Please look for the string "username" below and report every line in which it occurs.

╔══

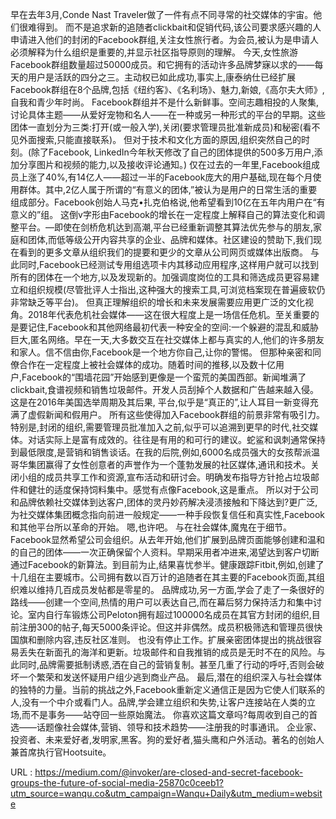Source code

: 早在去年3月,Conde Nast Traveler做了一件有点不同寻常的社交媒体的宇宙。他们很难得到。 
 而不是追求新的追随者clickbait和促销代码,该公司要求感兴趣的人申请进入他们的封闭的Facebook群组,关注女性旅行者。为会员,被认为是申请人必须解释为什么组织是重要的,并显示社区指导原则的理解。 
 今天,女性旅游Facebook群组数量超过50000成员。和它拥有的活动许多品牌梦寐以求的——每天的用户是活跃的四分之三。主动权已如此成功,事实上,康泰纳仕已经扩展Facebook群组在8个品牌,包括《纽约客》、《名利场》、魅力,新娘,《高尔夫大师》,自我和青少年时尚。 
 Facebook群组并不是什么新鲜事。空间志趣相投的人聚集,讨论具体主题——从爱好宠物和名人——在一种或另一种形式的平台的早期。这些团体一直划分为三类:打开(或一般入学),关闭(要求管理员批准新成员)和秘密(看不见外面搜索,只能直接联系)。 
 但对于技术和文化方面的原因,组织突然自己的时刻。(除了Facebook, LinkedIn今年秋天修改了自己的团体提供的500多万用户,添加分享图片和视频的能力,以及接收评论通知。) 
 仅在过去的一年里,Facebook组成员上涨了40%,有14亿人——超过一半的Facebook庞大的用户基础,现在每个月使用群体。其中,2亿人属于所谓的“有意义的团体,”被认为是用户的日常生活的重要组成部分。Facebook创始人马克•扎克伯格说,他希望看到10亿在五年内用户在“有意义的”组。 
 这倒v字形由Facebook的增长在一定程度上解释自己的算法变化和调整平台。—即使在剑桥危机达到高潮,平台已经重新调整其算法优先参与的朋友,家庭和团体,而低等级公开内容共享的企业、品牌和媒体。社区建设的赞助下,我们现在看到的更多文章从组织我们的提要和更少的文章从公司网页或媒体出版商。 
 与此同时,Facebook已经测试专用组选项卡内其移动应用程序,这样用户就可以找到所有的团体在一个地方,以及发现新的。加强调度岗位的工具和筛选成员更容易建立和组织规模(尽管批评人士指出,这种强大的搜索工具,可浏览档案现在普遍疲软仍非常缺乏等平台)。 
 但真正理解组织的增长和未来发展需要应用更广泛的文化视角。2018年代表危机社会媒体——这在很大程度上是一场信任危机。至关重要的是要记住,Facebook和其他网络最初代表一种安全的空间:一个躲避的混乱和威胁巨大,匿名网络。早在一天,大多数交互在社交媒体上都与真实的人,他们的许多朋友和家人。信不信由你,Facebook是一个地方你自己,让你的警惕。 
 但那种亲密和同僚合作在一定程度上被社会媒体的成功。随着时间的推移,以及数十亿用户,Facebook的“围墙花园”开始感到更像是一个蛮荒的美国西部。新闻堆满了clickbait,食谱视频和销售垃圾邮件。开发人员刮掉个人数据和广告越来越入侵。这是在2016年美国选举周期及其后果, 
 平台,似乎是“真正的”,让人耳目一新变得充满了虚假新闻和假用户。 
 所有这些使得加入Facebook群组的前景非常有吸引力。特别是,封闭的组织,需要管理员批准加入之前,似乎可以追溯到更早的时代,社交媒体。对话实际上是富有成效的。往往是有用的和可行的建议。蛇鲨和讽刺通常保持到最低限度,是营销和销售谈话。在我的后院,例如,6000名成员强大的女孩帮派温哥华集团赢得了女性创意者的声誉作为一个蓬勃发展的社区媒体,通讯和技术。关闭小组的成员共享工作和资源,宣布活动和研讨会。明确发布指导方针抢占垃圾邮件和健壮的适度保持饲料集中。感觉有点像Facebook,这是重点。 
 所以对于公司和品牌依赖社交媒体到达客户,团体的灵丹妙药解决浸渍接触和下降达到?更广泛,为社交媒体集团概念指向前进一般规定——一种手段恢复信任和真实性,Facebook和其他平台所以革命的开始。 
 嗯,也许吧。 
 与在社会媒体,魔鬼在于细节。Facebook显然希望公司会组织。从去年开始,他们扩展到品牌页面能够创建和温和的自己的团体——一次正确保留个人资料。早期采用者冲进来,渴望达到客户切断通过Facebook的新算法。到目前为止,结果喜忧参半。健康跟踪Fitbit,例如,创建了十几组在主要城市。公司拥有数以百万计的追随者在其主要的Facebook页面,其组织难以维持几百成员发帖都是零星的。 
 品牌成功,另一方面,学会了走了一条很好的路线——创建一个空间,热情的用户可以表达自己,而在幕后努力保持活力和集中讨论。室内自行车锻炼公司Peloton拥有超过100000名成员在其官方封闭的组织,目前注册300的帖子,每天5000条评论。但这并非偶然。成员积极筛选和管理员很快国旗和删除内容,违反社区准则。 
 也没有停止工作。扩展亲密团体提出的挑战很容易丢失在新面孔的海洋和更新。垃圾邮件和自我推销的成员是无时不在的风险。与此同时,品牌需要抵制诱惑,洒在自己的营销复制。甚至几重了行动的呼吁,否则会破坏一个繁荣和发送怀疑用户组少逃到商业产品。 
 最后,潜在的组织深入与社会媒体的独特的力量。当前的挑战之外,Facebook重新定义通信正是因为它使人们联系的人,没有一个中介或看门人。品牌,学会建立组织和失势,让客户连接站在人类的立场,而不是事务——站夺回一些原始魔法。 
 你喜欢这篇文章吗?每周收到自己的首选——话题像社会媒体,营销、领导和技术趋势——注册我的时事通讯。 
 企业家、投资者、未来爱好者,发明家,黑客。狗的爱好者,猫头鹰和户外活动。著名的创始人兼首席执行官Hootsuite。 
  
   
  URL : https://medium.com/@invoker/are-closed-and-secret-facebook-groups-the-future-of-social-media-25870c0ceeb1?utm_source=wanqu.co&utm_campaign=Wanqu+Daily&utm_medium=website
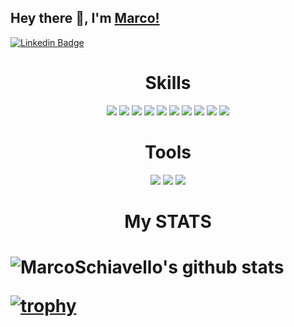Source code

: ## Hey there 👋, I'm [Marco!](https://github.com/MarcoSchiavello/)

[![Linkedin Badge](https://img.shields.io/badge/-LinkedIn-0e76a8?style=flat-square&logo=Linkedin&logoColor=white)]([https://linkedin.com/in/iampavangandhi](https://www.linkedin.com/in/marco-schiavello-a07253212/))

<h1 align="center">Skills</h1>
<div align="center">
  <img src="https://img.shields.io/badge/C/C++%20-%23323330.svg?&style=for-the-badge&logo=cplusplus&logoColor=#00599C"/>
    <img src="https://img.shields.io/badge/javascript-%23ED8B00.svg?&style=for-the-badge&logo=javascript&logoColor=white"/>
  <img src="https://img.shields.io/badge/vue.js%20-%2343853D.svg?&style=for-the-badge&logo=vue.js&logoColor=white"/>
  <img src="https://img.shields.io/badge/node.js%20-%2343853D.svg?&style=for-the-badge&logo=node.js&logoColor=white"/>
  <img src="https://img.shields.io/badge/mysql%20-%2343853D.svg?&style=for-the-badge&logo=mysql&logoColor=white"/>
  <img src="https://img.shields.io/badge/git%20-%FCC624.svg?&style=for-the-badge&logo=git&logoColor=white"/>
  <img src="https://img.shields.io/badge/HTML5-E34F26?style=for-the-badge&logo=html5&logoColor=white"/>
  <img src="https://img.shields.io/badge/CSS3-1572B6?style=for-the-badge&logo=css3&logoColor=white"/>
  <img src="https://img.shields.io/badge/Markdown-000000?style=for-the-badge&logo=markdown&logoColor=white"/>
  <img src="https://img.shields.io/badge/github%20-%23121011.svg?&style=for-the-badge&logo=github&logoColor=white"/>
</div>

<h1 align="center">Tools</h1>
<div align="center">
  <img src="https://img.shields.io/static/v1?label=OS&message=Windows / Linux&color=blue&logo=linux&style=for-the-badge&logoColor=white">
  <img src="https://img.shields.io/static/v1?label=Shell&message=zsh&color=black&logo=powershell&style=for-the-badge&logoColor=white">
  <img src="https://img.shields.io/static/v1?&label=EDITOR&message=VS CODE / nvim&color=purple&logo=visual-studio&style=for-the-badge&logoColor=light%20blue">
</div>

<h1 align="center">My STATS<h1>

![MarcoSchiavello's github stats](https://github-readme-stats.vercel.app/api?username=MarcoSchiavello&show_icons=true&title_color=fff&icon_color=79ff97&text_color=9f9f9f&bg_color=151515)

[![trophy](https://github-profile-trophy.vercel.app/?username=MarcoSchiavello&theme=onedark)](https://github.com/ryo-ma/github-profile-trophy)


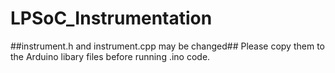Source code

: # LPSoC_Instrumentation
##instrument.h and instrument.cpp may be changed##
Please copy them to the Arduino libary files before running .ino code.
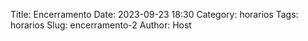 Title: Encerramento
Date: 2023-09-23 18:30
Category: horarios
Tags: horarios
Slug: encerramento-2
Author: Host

╚══

» Result for this task
![MarcoSchiavello's github stats](https://github-readme-stats.vercel.app/api?username=MarcoSchiavello&show_icons=true&title_color=fff&icon_color=79ff97&text_color=9f9f9f&bg_color=151515)
[![trophy](https://github-profile-trophy.vercel.app/?username=MarcoSchiavello&theme=onedark)](https://github.com/ryo-ma/github-profile-trophy)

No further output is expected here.